Using the metaphor of Chaos and Order, the RH deals with Chaos – the unknown, the unfamiliar, the implicit, the emotional, the dark, danger, mystery. The LH is connected with Order – the known, the familiar, the rule-driven, the explicit, and light of day. Learning something means to take something unfamiliar and making it familiar. Since the RH deals with the novel, it is the problem-solving part. Once understood, the results are dealt with by the LH. When learning a new piece on the piano, the RH is involved. Once mastered, the result becomes a LH affair. The muscle memory developed by repetition is processed by the LH. If errors are made, the activity returns to the RH to figure out what went wrong; the activity is repeated until the correct muscle memory is developed in which case it becomes part of the familiar LH.

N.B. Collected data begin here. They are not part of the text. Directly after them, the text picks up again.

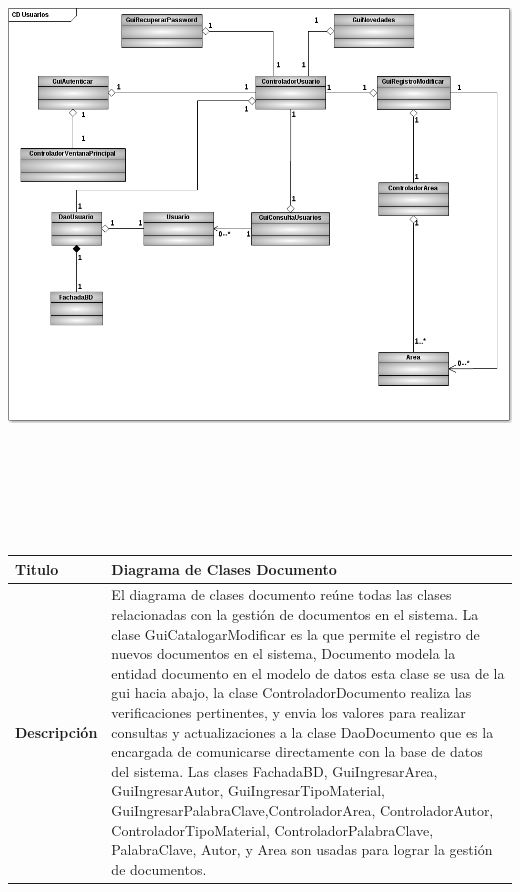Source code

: 	\begin{minipage}[c]{1\linewidth}
	\centering
	\includegraphics[width=20cm, height=17cm, angle=90]{diagramasClase/DiagramaClases1}
	\end{minipage}
			
		
	

				
	\begin{tabular}{|p{5cm}|p{11cm}|}\hline
	{\bf Titulo} & {Diagrama de Clases Documento}\\
	\hline
	{\bf Descripción} & {El diagrama de clases documento reúne todas las clases
	relacionadas con la gestión de documentos en el sistema.\newline
	La clase GuiCatalogarModificar es la que permite el registro de nuevos documentos
	en el sistema, Documento modela la entidad documento en el modelo de datos esta clase
	se usa de la gui hacia abajo, la clase ControladorDocumento realiza las verificaciones 
	pertinentes, y envia los valores para realizar consultas y actualizaciones a la clase 
	DaoDocumento que es la encargada de comunicarse directamente con la base de datos del
	sistema.\newline
	Las clases FachadaBD, GuiIngresarArea, GuiIngresarAutor, GuiIngresarTipoMaterial,
	GuiIngresarPalabraClave,ControladorArea, ControladorAutor, ControladorTipoMaterial,
	ControladorPalabraClave, PalabraClave, Autor, y Area son usadas para lograr la gestión de
	documentos.}\\
	\hline
	\end{tabular}\\[.5cm]
	
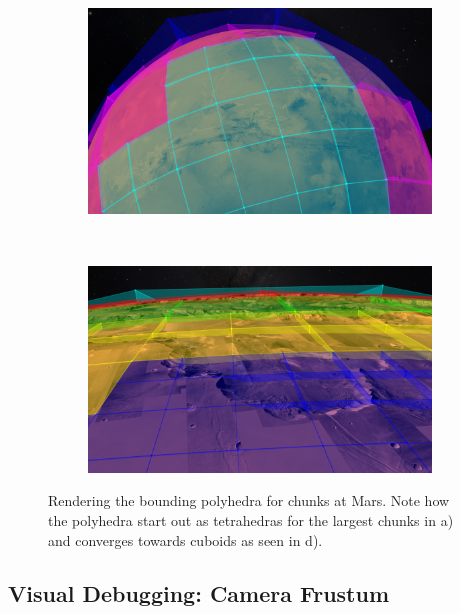 \begin{figure}[h]
\begin{subfigure}[bt]{0.45\textwidth}
    \end{subfigure}
    \begin{subfigure}[bt]{0.45\textwidth}
        \includegraphics[width=\textwidth]{figures/results/screenshots_thesis_old/bounds3.jpg}
        \caption{}
    \end{subfigure}
    ~
    \begin{subfigure}[bt]{0.45\textwidth}
        \includegraphics[width=\textwidth]{figures/results/screenshots_thesis_old/bounds4.jpg}
        \caption{}
    \end{subfigure}
    \caption{Rendering the bounding polyhedra for chunks at Mars. Note how the polyhedra start out as tetrahedras for the largest chunks in a) and converges towards cuboids as seen in d). }
    \label{fig:boundingvolume}
\end{figure}

\clearpage
\subsection{Visual Debugging: Camera Frustum}
\FloatBarrier

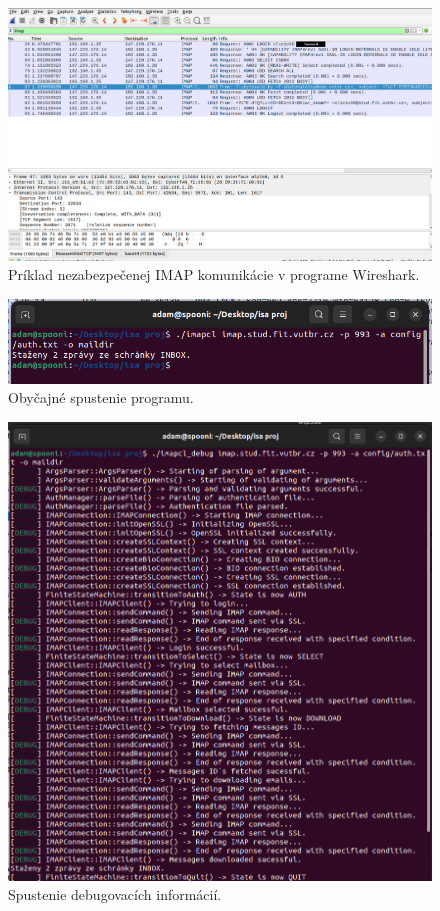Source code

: \documentclass[a4paper, 11pt]{article}
\begin{document}
	\label{subsection:testwireshark}
	\begin{figure}[!ht]
		\centering
		\vspace{1cm}
		\includegraphics[width=0.9\linewidth]{res/test_wireshark.png}
		\caption{Príklad nezabezpečenej IMAP komunikácie v programe Wireshark.}
		\label{figure:testwireshark}
	\end{figure}
	\label{subsection:testbasic}
	\begin{figure}[!ht]
		\centering
		\vspace{1cm}
		\includegraphics[width=0.9\linewidth]{res/test_basic.png}
		\caption{Obyčajné spustenie programu.}
		\label{figure:testbasic}
	\end{figure}
	\label{subsection:testdebug}
	\begin{figure}[!ht]
		\centering
		\vspace{1cm}
		\includegraphics[width=0.9\linewidth]{res/test_debug.png}
		\caption{Spustenie debugovacích informácií.}
		\label{figure:testdebug}
	\end{figure}
\end{document}
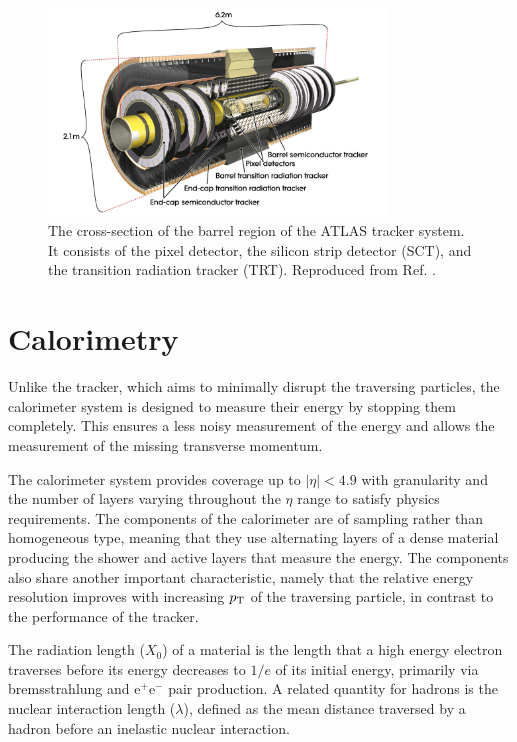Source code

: \begin{figure}[h]
  \centering
  \includegraphics[width=0.8\textwidth]{figures/experiment/tracker}
  \caption[The ATLAS tracker]{The cross-section of the barrel region
  of the ATLAS tracker system. It consists of the pixel detector,
  the silicon strip detector (SCT), and the transition radiation
  tracker (TRT).
  Reproduced from Ref. \cite{Potamianos:2016ptf}.}
   \label{fig:exp:tracker}
\end{figure}

\section{Calorimetry}

Unlike the tracker, which aims to minimally disrupt the traversing
particles, the calorimeter system is designed to measure their
energy by stopping them completely. This ensures a less
noisy measurement of the energy and allows the measurement of
the missing transverse momentum.

The calorimeter system provides coverage
up to $|\eta| < 4.9$ with granularity and the number of layers varying
throughout the $\eta$ range to satisfy physics requirements. The
components of the calorimeter are of sampling rather than homogeneous
type, meaning that they use alternating layers of a dense material
producing the shower and active layers that measure the energy. The
components also share another important characteristic, namely that
the relative energy resolution improves with increasing $p_{\text{T}}$ of
the traversing particle, in contrast to the performance of the
tracker.

The radiation length ($X_0$) of a material is the length that a high
energy electron traverses before its energy decreases to $1/e$ of
its initial energy, primarily via bremsstrahlung and e$^+$e$^-$
pair production. A related quantity for hadrons is the nuclear
interaction length ($\lambda$), defined as the mean distance traversed by a
hadron before an inelastic nuclear interaction. 

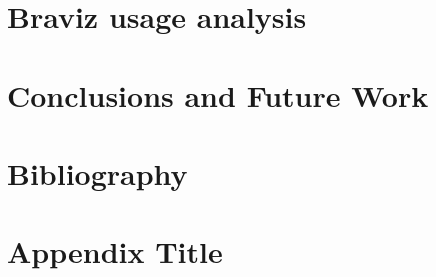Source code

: \documentclass[12pt]{report}
\begin{document}
\chapter{Braviz usage analysis}


\chapter{Conclusions and Future Work}


\chapter*{Bibliography}
\printbibliography

\appendix
\chapter{Appendix Title}
%
\end{document}
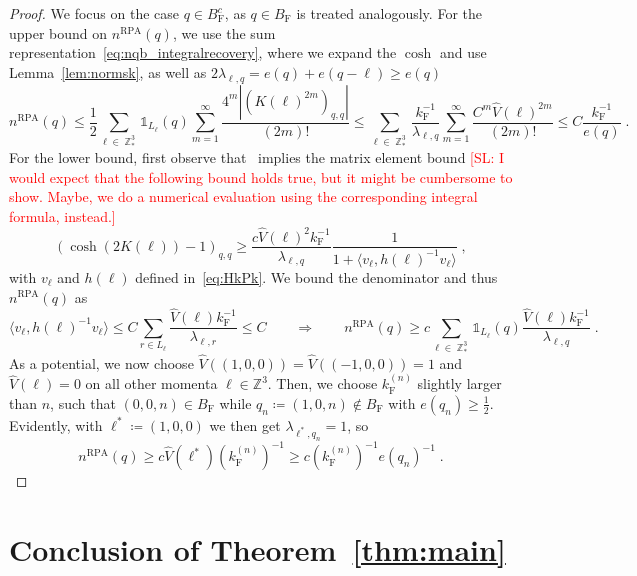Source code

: \documentclass[12pt,a4paper]{article}
\numberwithin{equation}{section}
\newcommand{\ZZZ}{\mathbb{Z}}
\newcommand{\1}{\mathbb{I}}
\newcommand{\F}{\mathrm{F}}
\newcommand{\RPA}{\mathrm{RPA}}
\DeclareMathOperator{\Z}{\mathbb{Z}}
\newcommand{\half}{\frac{1}{2}}
\theoremstyle{plain}
\theoremstyle{definition}
\theoremstyle{remark}
\theoremstyle{plain}
\theoremstyle{definition}
\theoremstyle{remark}
\begin{document}
\begin{proof}
We focus on the case $ q \in B_{\F}^c $, as $ q \in B_{\F} $ is treated analogously. For the upper bound on $ n^{\RPA}(q) $, we use the sum representation~\eqref{eq:nqb_integralrecovery}, where we expand the $ \cosh $ and use Lemma~\ref{lem:normsk}, as well as $ 2 \lambda_{\ell,q} = e(q) + e(q - \ell) \ge e(q) $
\begin{equation}
	n^{\RPA}(q)
	\le \half \sum_{\ell \in \Z^3_*} \mathds{1}_{L_\ell}(q) \sum_{m=1}^{\infty} \frac{4^m |(K(\ell)^{2m})_{q,q}|}{(2m)!}
	\le \sum_{\ell \in \Z^3_*} \frac{k_{\F}^{-1}}{\lambda_{\ell,q}} \sum_{m=1}^{\infty} \frac{C^m \hat{V}(\ell)^{2m}}{(2m)!}
	\le C \frac{k_{\F}^{-1}}{e(q)} \;.
\end{equation}
For the lower bound, first observe that~\cite[Prop.~7.8]{CHN21} implies the matrix element bound \textcolor{red}{[SL: I would expect that the following bound holds true, but it might be cumbersome to show. Maybe, we do a numerical evaluation using the corresponding integral formula, instead.]}
\begin{equation}
	(\cosh(2K(\ell)) - 1)_{q,q}
	\ge \frac{c \hat{V}(\ell)^2 k_{\F}^{-1}}{\lambda_{\ell,q}}
		\frac{1}{1 + \langle v_\ell, h(\ell)^{-1} v_\ell \rangle} \;,
\end{equation}
with $ v_\ell $ and $ h(\ell) $ defined in~\eqref{eq:HkPk}. We bound the denominator and thus $ n^{\RPA}(q) $ as
\begin{equation}
	\langle v_\ell, h(\ell)^{-1} v_\ell \rangle \le C \sum_{r \in L_\ell} \frac{\hat{V}(\ell) k_{\F}^{-1}}{\lambda_{\ell,r}} \le C \qquad \Rightarrow \qquad
	n^{\RPA}(q)
	\ge c \sum_{\ell \in \Z^3_*} \mathds{1}_{L_\ell}(q)
		\frac{\hat{V}(\ell) k_{\F}^{-1}}{\lambda_{\ell,q}} \;.
\end{equation}
As a potential, we now choose $ \hat{V}((1,0,0)) = \hat{V}((-1,0,0)) = 1 $ and $ \hat{V}(\ell) = 0 $ on all other momenta $ \ell \in \ZZZ^3 $. Then, we choose $ k_{\F}^{(n)} $ slightly larger than $ n $, such that $ (0,0,n) \in B_{\F} $ while $ q_n \coloneq (1,0,n) \notin B_{\F} $ with $ e(q_n) \ge \half $. Evidently, with $ \ell^* \coloneq (1,0,0) $ we then get $ \lambda_{\ell^*, q_n} = 1 $, so
\begin{equation}
	n^{\RPA}(q)
	\ge c \hat{V}(\ell^*) (k_{\F}^{(n)})^{-1}
	\ge c (k_{\F}^{(n)})^{-1} e(q_n)^{-1} \;.
\end{equation}
\end{proof}



\section{Conclusion of Theorem~\ref{thm:main}}
\label{sec:mainthmproof}
\end{document}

Science is an attempt to find Order. It would not be necessary if people lived in an entirely orderly, explicit, known world. The lived context of science implies Chaos. Theories are reductive and simplifying and help to pick out salient features of a phenomenon. They are always partial truths, though some are more partial than others. The alternative to a certain level of reductionism or partialness would be to simply reproduce the world which of course would be both impossible and unproductive. The test for whether a theory is sufficiently non-partial is whether it is fit for purpose and whether it contributes to human flourishing.

...

Analytic philosophers pride themselves on trying to do away with vagueness. To do so, they tend to jettison context which cannot be brought into fine focus. However, in order to understand things and discern their meaning, it is necessary to have the big picture, the overview, as well as the details. There is no point in having details if the subject does not know what they are details of. Such philosophers also tend to leave themselves out of the picture even when what they are thinking about has reflexive implications. John Locke, for instance, tried to banish the RH from reality. All phenomena having to do with subjective experience he deemed unreal and once remarked about metaphors, a RH phenomenon, that they are “perfect cheats.” Analytic philosophers tend to check the logic of the words on the page and not to think about what those words might say about them. The trick is for them to recognize that they and their theories, which exist in minds, are part of reality too.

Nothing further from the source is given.